Such was the case with Wet Head, a game that failed when it launched 15 years ago, but found new life in a YouTube era, said Loerzel, the marketing director of Zing toys. Buyers at retailers like Target and Walmart were incredulous when Loerzel told them he was forgoing television ads and using YouTube influencers to promote the game instead. But the plan worked. The original YouTube video posted to the Family Fun Pack channel now has over 38 million views and spawned hundreds of copycats.
A creator with millions of followers “has a major, major weight and influence. When you see a creator endorse something, it’s a much more personal level than if you just see a commercial,” he said.
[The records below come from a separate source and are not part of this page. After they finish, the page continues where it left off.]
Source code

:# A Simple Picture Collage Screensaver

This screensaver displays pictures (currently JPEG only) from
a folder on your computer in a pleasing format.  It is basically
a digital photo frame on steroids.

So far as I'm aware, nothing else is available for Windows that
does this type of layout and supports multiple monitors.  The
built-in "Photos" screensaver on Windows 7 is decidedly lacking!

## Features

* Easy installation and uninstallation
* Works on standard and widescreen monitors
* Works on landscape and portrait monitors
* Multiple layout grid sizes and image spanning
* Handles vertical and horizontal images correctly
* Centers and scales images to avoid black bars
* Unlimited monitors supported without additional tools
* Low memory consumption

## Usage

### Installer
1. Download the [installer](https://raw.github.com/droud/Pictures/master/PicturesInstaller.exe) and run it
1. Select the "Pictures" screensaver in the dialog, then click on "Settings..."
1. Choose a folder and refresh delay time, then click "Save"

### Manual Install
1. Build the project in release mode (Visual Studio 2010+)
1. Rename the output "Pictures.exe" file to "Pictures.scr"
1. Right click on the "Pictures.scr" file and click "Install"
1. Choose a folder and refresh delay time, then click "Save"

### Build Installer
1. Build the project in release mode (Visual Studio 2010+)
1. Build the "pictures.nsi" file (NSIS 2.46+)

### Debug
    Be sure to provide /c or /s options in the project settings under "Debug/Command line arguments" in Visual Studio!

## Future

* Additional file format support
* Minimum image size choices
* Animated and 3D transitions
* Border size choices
But such strategies have been condemned by advocates, who note that children are particularly vulnerable to persuasive messages in advertising. To kids, a 10-minute video of a family playing Wet Head is just funny. They have no idea that the family was paid for their endorsement and that’s it’s essentially just another form of advertising.
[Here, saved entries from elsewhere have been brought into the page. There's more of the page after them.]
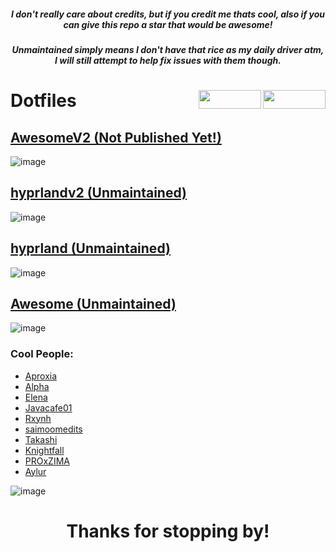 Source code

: <h5 align="center">I don't really care about credits, but if you credit me thats cool, also if you can give this repo a star that would be awesome!</h5> 
<h5 align="center">Unmaintained simply means I don't have that rice as my daily driver atm, I will still attempt to help fix issues with them though.</h5> 
<h1 align="left">Dotfiles


<img src="https://img.shields.io/github/watchers/d-solis/dotfiles?color=%238AB4F8&labelColor=101012&label=watchers&style=for-the-badge" width=100 height=30 align="right" />
<img src="https://img.shields.io/github/stars/d-solis/dotfiles?color=%238AB4F8&labelColor=101012&label=stars&style=for-the-badge" width=100 height=30 align="right" />

</h1> 



## [AwesomeV2 (Not Published Yet!)](https://github.com/d-solis/dotfiles/tree/awesomev2) 
![image](https://raw.githubusercontent.com/d-solis/dotfiles/main/assets/AwesomeV2.png)

## [hyprlandv2 (Unmaintained)](https://github.com/d-solis/dotfiles/tree/hyprlandv2)
![image](https://raw.githubusercontent.com/d-solis/dotfiles/main/assets/HyprlandV2.png)

## [hyprland (Unmaintained)](https://github.com/d-solis/dotfiles/tree/hyprland)
![image](https://user-images.githubusercontent.com/43517199/224127003-05df16bd-e2ce-473f-a439-63f5127d0346.png)

## [Awesome (Unmaintained)](https://github.com/d-solis/dotfiles/tree/awesome) 
![image](https://user-images.githubusercontent.com/43517199/213189158-f95e7a2c-6ec6-42f8-9455-10ea5dc5280d.png)

### Cool People:

- [Aproxia](https://github.com/aproxia-dev)
- [Alpha](https://github.com/alphatechnolog)
- [Elena](https://github.com/elenapan)
- [Javacafe01](https://github.com/JavaCafe01)
- [Rxynh](https://github.com/rxyhn)
- [saimoomedits](https://github.com/saimoomedits)
- [Takashi](https://github.com/ThatTakashi)
- [Knightfall](https://github.com/Knightfall01)
- [PROxZIMA ](https://github.com/PROxZIMA)
- [Aylur](https://github.com/Aylur/)

![image](https://raw.githubusercontent.com/d-solis/dotfiles/main/assets/cat.svg)
<h1 align="center">
Thanks for stopping by!
</h1>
Josh Golin, executive director of the Campaign for a Commercial-Free Childhood, said the line between advertising and content is far more fluid on YouTube, making it nearly impossible for children — and their parents — to distinguish between the two. Earlier this year, the Boston-based nonprofit filed a complaint asking the Federal Trade Commission to investigate and take enforcement action against companies that create and distribute child-directed “influencer” marketing.
Golin also worries that something much larger is at stake. This type of marketing, he warns, has the potential to shift the very nature of how — and why — we play games.
“It changes the whole dynamic. You’re performing for an unseen audience, you’re not there in the moment with your friends,” Golin said. “It’s a shame that we send a message to kids that the act of playing with each other isn’t enough anymore.”